2. USD exchange rate: structural high yields and fiscal risks tug-of-war. Rate lock benefits USD short-term interest differentials but fiscal fears weaken USD's reserve status. The dollar may enter a wide-range oscillation—lacking a clear depreciation catalyst nor a strong fundamental support. Cross-border investors will face increased hedge costs, impacting returns.

3. Gold and digital assets: non-sovereign value storage. As sovereignty credibility declines and fiscal overreach threatens currency purchasing power, gold and Bitcoin will garner systemic premiums. Unlike traditional commodities, these assets reflect inflation expectations and act as options on monetary stability. During rate lock, their correlation with risk assets may turn negative, becoming genuine diversifiers.

4. Tech stocks: valuation expansion to profit quality. Sticky long-term risk-free rates will end the "long-duration growth" valuation myth. Markets will shift from optimistic DCF discounting to strict scrutiny of current profitability and cash flow stability. Firms with pricing power, high margins, and controlled capex will outperform; speculative growth stocks relying on low-cost expansion face valuation compression.

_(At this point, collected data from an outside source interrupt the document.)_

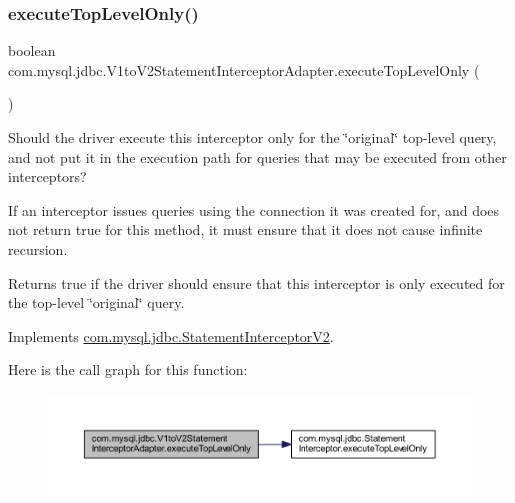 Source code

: \subsubsection{\texorpdfstring{execute\+Top\+Level\+Only()}{executeTopLevelOnly()}}
{\footnotesize\ttfamily boolean com.\+mysql.\+jdbc.\+V1to\+V2\+Statement\+Interceptor\+Adapter.\+execute\+Top\+Level\+Only (\begin{DoxyParamCaption}{ }\end{DoxyParamCaption})}

Should the driver execute this interceptor only for the \char`\"{}original\char`\"{} top-\/level query, and not put it in the execution path for queries that may be executed from other interceptors?

If an interceptor issues queries using the connection it was created for, and does not return {\ttfamily true} for this method, it must ensure that it does not cause infinite recursion.

\begin{DoxyReturn}{Returns}
true if the driver should ensure that this interceptor is only executed for the top-\/level \char`\"{}original\char`\"{} query. 
\end{DoxyReturn}


Implements \mbox{\hyperlink{interfacecom_1_1mysql_1_1jdbc_1_1_statement_interceptor_v2_a36f03c5f5b1755d48549862d5b6c627f}{com.\+mysql.\+jdbc.\+Statement\+Interceptor\+V2}}.

Here is the call graph for this function\+:
\nopagebreak
\begin{figure}[H]
\begin{center}
\leavevmode
\includegraphics[width=350pt]{classcom_1_1mysql_1_1jdbc_1_1_v1to_v2_statement_interceptor_adapter_aa5c3d7a91f90891f02b1a33310e4efb6_cgraph}
\end{center}
\end{figure}
\mbox{\label{classcom_1_1mysql_1_1jdbc_1_1_v1to_v2_statement_interceptor_adapter_acf5784b9b687c7d58d92492e2bd6a800}} 
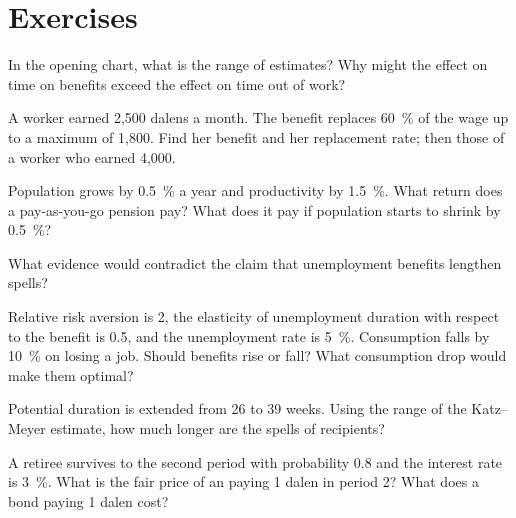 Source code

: \section{Exercises}\label{sec:b3:social-insurance:exercises}

\begin{exercise}[$\star$]\label{exo:b3:social-insurance:1}
In the opening chart, what is the range of estimates? Why might the effect on time
on benefits exceed the effect on time out of work?
\end{exercise}

\begin{exercise}[$\star$]\label{exo:b3:social-insurance:2}
A worker earned 2{,}500 dalens a month. The benefit replaces 60~\% of the wage up to a
maximum of 1{,}800. Find her benefit and her replacement rate; then those of a worker
who earned 4{,}000.
\end{exercise}

\begin{exercise}[$\star$]\label{exo:b3:social-insurance:3}
Population grows by 0.5~\% a year and productivity by 1.5~\%. What return does a
pay-as-you-go pension pay? What does it pay if population starts to shrink by 0.5~\%?
\end{exercise}

\begin{exercise}[$\star$]\label{exo:b3:social-insurance:4}
What evidence would contradict the claim that unemployment benefits lengthen spells?
\end{exercise}

\begin{exercise}[$\star\star$]\label{exo:b3:social-insurance:5}
Relative risk aversion is 2, the elasticity of unemployment duration with respect to
the benefit is 0.5, and the unemployment rate is 5~\%. Consumption falls by 10~\% on
losing a job. Should benefits rise or fall? What consumption drop would make them
optimal?
\end{exercise}

\begin{exercise}[$\star\star$]\label{exo:b3:social-insurance:6}
Potential duration is extended from 26 to 39 weeks. Using the range of the Katz--Meyer
estimate, how much longer are the spells of recipients?
\end{exercise}

\begin{exercise}[$\star\star$]\label{exo:b3:social-insurance:7}
A retiree survives to the second period with probability 0.8 and the interest rate is
3~\%. What is the fair price of an  paying 1 dalen in period 2? What does a bond
paying 1 dalen cost?
\end{exercise}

5. Emerging markets: highly sensitive to global liquidity changes. Under USD rate high plateau and exchange rate volatility, EM assets will bifurcate: well-managed, low external debt economies attract safe-haven inflows; debt-dependent, high-deficit countries face capital outflows and currency depreciation. Overall volatility will rise beyond developed markets.

6. Crypto assets: leading indicators of liquidity shifts and risk amplification. Compared to traditional markets, cryptocurrencies are more sensitive to global liquidity changes, with prices reflecting marginal funding risk sentiment and speculation. During Fed policy uncertainty, leading cryptos like Bitcoin and Ethereum may lead lows or peaks, serving as "canaries in the coal mine" for risk appetite.

Conclusion: When tools run out, how will markets redefine pricing rules

Madison's analysis fundamentally exposes a troubling truth: the Fed's toolkit is nearing its effectiveness limit. Rate lock isn't a strategic choice but a passive defense amid mounting adversity. When the central bank signals "I have little room to maneuver; don't expect much from me," the power over asset prices shifts from policymakers to market participants.

From 2024 to 2026, the real story in global markets isn't the 25bp game of rate hikes or cuts but how markets will reprice risk assets amid fiscal chaos, structural imbalance, and credit overreach. In this process, certainty will become scarce, and "uncertainty itself" will be the greatest certainty. Investors must abandon habitual dependence on easing expectations and instead construct "post-monetary policy" portfolios centered on cash flow, credit quality, and non-sovereign hedges.

History shows that each collapse and reconstruction of monetary frameworks involves large wealth shifts. Those who understand the logic behind the "Rate Freeze" early and act decisively will likely seize the opportunity in this quiet revolution.